To do: Type the records out again in full, exactly.

Listed entries:
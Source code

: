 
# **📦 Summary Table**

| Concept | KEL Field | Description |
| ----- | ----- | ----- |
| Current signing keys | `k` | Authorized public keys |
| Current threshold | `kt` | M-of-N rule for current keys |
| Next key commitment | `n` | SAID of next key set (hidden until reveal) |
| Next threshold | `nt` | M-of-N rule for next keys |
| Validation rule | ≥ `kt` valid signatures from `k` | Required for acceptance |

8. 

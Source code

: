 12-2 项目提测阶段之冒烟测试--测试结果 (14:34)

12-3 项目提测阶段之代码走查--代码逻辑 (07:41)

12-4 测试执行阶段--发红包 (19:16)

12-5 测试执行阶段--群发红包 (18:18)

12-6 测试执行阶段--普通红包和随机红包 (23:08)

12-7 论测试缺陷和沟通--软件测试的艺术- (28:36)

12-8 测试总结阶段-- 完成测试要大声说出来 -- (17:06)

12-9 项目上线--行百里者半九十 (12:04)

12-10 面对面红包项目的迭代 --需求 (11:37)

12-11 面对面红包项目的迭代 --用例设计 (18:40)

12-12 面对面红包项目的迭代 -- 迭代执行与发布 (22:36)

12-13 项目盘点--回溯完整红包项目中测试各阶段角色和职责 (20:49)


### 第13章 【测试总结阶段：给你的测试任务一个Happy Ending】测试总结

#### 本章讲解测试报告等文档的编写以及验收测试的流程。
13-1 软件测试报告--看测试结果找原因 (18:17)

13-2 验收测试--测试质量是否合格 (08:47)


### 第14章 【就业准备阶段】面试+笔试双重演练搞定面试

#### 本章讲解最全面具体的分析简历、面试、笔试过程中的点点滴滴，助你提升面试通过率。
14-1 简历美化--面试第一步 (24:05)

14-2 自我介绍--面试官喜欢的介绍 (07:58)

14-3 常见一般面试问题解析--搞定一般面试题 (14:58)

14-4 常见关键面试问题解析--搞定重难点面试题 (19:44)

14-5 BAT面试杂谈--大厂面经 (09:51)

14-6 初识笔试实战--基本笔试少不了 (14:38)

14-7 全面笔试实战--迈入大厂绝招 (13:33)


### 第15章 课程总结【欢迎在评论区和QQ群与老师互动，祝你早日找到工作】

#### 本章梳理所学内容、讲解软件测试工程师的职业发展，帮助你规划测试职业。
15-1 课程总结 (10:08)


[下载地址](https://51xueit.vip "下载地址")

Completed task:
Source code

: 
# **📦 Summary Table**

| Concept | KEL Field | Description |
| ----- | ----- | ----- |
| Current signing keys | `k` | Authorized public keys |
| Current threshold | `kt` | M-of-N rule for current keys |
| Next key commitment | `n` | SAID of next key set (hidden until reveal) |
| Next threshold | `nt` | M-of-N rule for next keys |
| Validation rule | ≥ `kt` valid signatures from `k` | Required for acceptance |

8. 

Source code

: 12-2 项目提测阶段之冒烟测试--测试结果 (14:34)

12-3 项目提测阶段之代码走查--代码逻辑 (07:41)

12-4 测试执行阶段--发红包 (19:16)

12-5 测试执行阶段--群发红包 (18:18)

12-6 测试执行阶段--普通红包和随机红包 (23:08)

12-7 论测试缺陷和沟通--软件测试的艺术- (28:36)

12-8 测试总结阶段-- 完成测试要大声说出来 -- (17:06)

12-9 项目上线--行百里者半九十 (12:04)

12-10 面对面红包项目的迭代 --需求 (11:37)

12-11 面对面红包项目的迭代 --用例设计 (18:40)

12-12 面对面红包项目的迭代 -- 迭代执行与发布 (22:36)

12-13 项目盘点--回溯完整红包项目中测试各阶段角色和职责 (20:49)


### 第13章 【测试总结阶段：给你的测试任务一个Happy Ending】测试总结

#### 本章讲解测试报告等文档的编写以及验收测试的流程。
13-1 软件测试报告--看测试结果找原因 (18:17)

13-2 验收测试--测试质量是否合格 (08:47)


### 第14章 【就业准备阶段】面试+笔试双重演练搞定面试

#### 本章讲解最全面具体的分析简历、面试、笔试过程中的点点滴滴，助你提升面试通过率。
14-1 简历美化--面试第一步 (24:05)

14-2 自我介绍--面试官喜欢的介绍 (07:58)

14-3 常见一般面试问题解析--搞定一般面试题 (14:58)

14-4 常见关键面试问题解析--搞定重难点面试题 (19:44)

14-5 BAT面试杂谈--大厂面经 (09:51)

14-6 初识笔试实战--基本笔试少不了 (14:38)

14-7 全面笔试实战--迈入大厂绝招 (13:33)


### 第15章 课程总结【欢迎在评论区和QQ群与老师互动，祝你早日找到工作】

#### 本章梳理所学内容、讲解软件测试工程师的职业发展，帮助你规划测试职业。
15-1 课程总结 (10:08)


[下载地址](https://51xueit.vip "下载地址")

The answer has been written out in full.